Law of Large Numbers vs the Law of Small Numbers

Limit Theorems / Cognitive Bias

Limit Theorems

Intuition

The Law of Large Numbers (LLN): repeat a random experiment enough times, and the sample average converges to the expected value. Flip a fair coin a million times and the proportion of heads will be essentially 50%. This sounds obvious — but proving it rigorously requires the full machinery of modern analysis.

The trouble is, humans have a strange cognitive bug: we treat small samples as if they already represent the whole. Kahneman and Tversky's 1971 paper called this the Law of Small Numbers. Flip a coin four times and get four heads — many people feel "tails are due." They are not. The coin has no memory. That's the gambler's fallacy. The opposite illusion: a basketball player hits five shots in a row and the crowd declares he has "the hot hand" — the hot-hand fallacy. Gilovich et al. in 1985 argued this was illusion, but Miller & Sanjurjo's 2018 reanalysis found that hot streaks are, in fact, sometimes real — the original paper, it turned out, had committed a subtle statistical bias of its own. Human intuition is easy to fool, but so are the studies that critique it.

$$\bar{X}_n = \frac{1}{n}\sum_{i=1}^n X_i \;\xrightarrow{P}\; \mu \quad (n \to \infty)$$

Why it's beautiful — and why we keep tripping over it

LLN is the bridge between "probability" and "reality": without it, expectation would be an empty concept. Jacob Bernoulli proved it rigorously for the first time in his posthumously published Ars Conjectandi (1713). But LLN only kicks in when $n$ is genuinely large — and humans' sense of "large enough" is wildly out of sync with mathematics'. Five out of your five stock picks beat the market? That tells you nothing about your skill. An A/B test with only 100 visitors? Not trustworthy. A small-sample epidemiological study? Likely to flip on replication. Half the work of statistics is dragging "interesting small-sample observations" back to ground.

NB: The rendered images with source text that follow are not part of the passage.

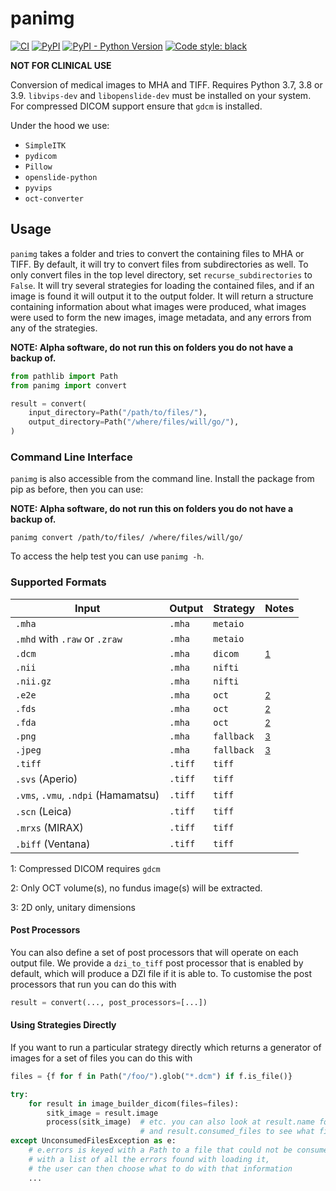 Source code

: # panimg

[![CI](https://github.com/DIAGNijmegen/rse-panimg/actions/workflows/ci.yml/badge.svg?branch=main)](https://github.com/DIAGNijmegen/rse-panimg/actions/workflows/ci.yml?query=branch%3Amain)
[![PyPI](https://img.shields.io/pypi/v/panimg)](https://pypi.org/project/panimg/)
[![PyPI - Python Version](https://img.shields.io/pypi/pyversions/panimg)](https://pypi.org/project/panimg/)
[![Code style: black](https://img.shields.io/badge/code%20style-black-000000.svg)](https://github.com/psf/black)

**NOT FOR CLINICAL USE**

Conversion of medical images to MHA and TIFF. 
Requires Python 3.7, 3.8 or 3.9.
`libvips-dev` and `libopenslide-dev` must be installed on your system.
For compressed DICOM support ensure that `gdcm` is installed.

Under the hood we use:

* `SimpleITK`
* `pydicom`
* `Pillow`
* `openslide-python`
* `pyvips`
* `oct-converter`

## Usage

`panimg` takes a folder and tries to convert the containing files to MHA or TIFF.
By default, it will try to convert files from subdirectories as well.
To only convert files in the top level directory, set `recurse_subdirectories` to `False`.
It will try several strategies for loading the contained files, and if an image is found it will output it to the output folder.
It will return a structure containing information about what images were produced, what images were used to form the new images, image metadata, and any errors from any of the strategies.


**NOTE: Alpha software, do not run this on folders you do not have a backup of.**

```python
from pathlib import Path
from panimg import convert

result = convert(
    input_directory=Path("/path/to/files/"),
    output_directory=Path("/where/files/will/go/"),
)
```

### Command Line Interface

`panimg` is also accessible from the command line.
Install the package from pip as before, then you can use:

**NOTE: Alpha software, do not run this on folders you do not have a backup of.**

```shell
panimg convert /path/to/files/ /where/files/will/go/
```

To access the help test you can use `panimg -h`.

### Supported Formats

| Input                               | Output  | Strategy   | Notes                      |
| ----------------------------------- | --------| ---------- | -------------------------- |
| `.mha`                              | `.mha`  | `metaio`   |                            |
| `.mhd` with `.raw` or `.zraw`       | `.mha`  | `metaio`   |                            |
| `.dcm`                              | `.mha`  | `dicom`    | <sup>[1](#footnote1)</sup> |
| `.nii`                              | `.mha`  | `nifti`    |                            |
| `.nii.gz`                           | `.mha`  | `nifti`    |                            |
| `.e2e`                              | `.mha`  | `oct`      | <sup>[2](#footnote2)</sup> |
| `.fds`                              | `.mha`  | `oct`      | <sup>[2](#footnote2)</sup> |
| `.fda`                              | `.mha`  | `oct`      | <sup>[2](#footnote2)</sup> |
| `.png`                              | `.mha`  | `fallback` | <sup>[3](#footnote3)</sup> |
| `.jpeg`                             | `.mha`  | `fallback` | <sup>[3](#footnote3)</sup> |
| `.tiff`                             | `.tiff` | `tiff`     |                            |
| `.svs` (Aperio)                     | `.tiff` | `tiff`     |                            |
| `.vms`, `.vmu`, `.ndpi` (Hamamatsu) | `.tiff` | `tiff`     |                            |
| `.scn` (Leica)                      | `.tiff` | `tiff`     |                            |
| `.mrxs` (MIRAX)                     | `.tiff` | `tiff`     |                            |
| `.biff` (Ventana)                   | `.tiff` | `tiff`     |                            |

<a name="footnote1">1</a>: Compressed DICOM requires `gdcm`

<a name="footnote2">2</a>: Only OCT volume(s), no fundus image(s) will be extracted.

<a name="footnote3">3</a>: 2D only, unitary dimensions

#### Post Processors

You can also define a set of post processors that will operate on each output file.
We provide a `dzi_to_tiff` post processor that is enabled by default, which will produce a DZI file if it is able to.
To customise the post processors that run you can do this with

```python
result = convert(..., post_processors=[...])
```

#### Using Strategies Directly

If you want to run a particular strategy directly which returns a generator of images for a set of files you can do this with

```python
files = {f for f in Path("/foo/").glob("*.dcm") if f.is_file()}

try:
    for result in image_builder_dicom(files=files):
        sitk_image = result.image
        process(sitk_image)  # etc. you can also look at result.name for the name of the file,
                             # and result.consumed_files to see what files were used for this image
except UnconsumedFilesException as e:
    # e.errors is keyed with a Path to a file that could not be consumed,
    # with a list of all the errors found with loading it,
    # the user can then choose what to do with that information
    ...
```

Applications / cautionary tales

Finance: a fund manager beats the market five years running — skill or luck? Brinson-Hood-Beebower argued most of it is luck; survivorship bias means we only ever notice the winners. Medicine: the early COVID flood of small studies claiming "drug X works" — almost all of them failed to replicate. AI: a model hits 95% on a 100-sample hold-out set, then craters in production — distribution shift compounded by tiny-sample evaluation noise. Hiring, investing, evaluating a founder: judging someone from a single interview or a single business plan is, at root, fighting the law of large numbers with a sample size of one.

History

Jacob Bernoulli (1654–1705) gave the first rigorous proof of LLN and called it the "golden theorem" (theorema aureum). He wrote: "Even the dullest person knows by instinct that more observations bring us closer to the truth. But turning that instinct into a rigorous mathematical theorem is far harder than it seems — it took me twenty years." Kahneman and Tversky's 1971 paper Belief in the Law of Small Numbers formally diagnosed the cognitive bias and helped found behavioral economics. Nassim Taleb pushed it further: under fat-tailed distributions, the sample mean itself becomes unreliable — a single black swan can blow up any previously "known" average.

Going deeper

• Daniel Kahneman — Thinking, Fast and Slow, Chapter 10 "The Law of Small Numbers"
• Nassim Taleb — Fooled by Randomness

English Insight: Law of Large Numbers (LLN); Central Limit Theorem (CLT); regression to the mean; survivorship bias; gambler's fallacy / hot-hand fallacy; statistical significance; fat-tailed distribution.

Something to chew on: If "small samples cannot be trusted," why do the singular anecdotes of the Bible, of Sima Qian's Records of the Grand Historian, of every ancient text, still shape entire worldviews generation after generation? Perhaps the human brain isn't built for the law of large numbers at all — it is built for "the representativeness of a single vivid story." What does that mean for what we should, and shouldn't, believe today?